“It was my school board president who went crazy over that,” Dromm said. “She hired buses to drive thousands of parents down to the Department of Education to protest that curriculum.”
Moved by his experience with the young student, Dromm gained media attention when he publicly supported the new curriculum.
A few months later, Dromm went to a meeting at the New York City Lesbian and Gay Community Services Center. “I raised my hand and I said, I’m a teacher in District 24, and like all the media zoomed in on me, and it was like, oh my gosh incredible. What did I just do? What did I just say? I had not really told my principal I was gay. I wasn’t really out to the other teachers.”

Soon after, Newsday did a featured story on Dromm, which put a spotlight on him and his private life. Dromm says he remembers feeling “sick that he had done it” the next morning. His school then became a hotbed of media attention until one day he called a press conference, which he credits as being the springboard into the next chapter of his life.

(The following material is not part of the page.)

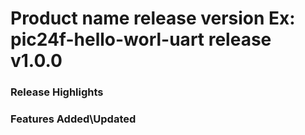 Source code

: # Product name release version Ex: pic24f-hello-worl-uart release v1.0.0
### Release Highlights



### Features Added\Updated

“I never really fully made the connection between education and politics until I actually came out and then I realized that all of education is really based on political decisions. I realized that in order to create change you had to effect the political climate.”
Today, Daniel Dromm is a New York City Councilman where he serves as the Chairperson of the Finance Committee.
Since venturing into politics, Dromm has served as a pioneer of the LGBT rights movement in Queens and organized the first Queens LGBT Pride Parade and Festival. He has not missed a Pride Parade in 44 years and plans to march again this year.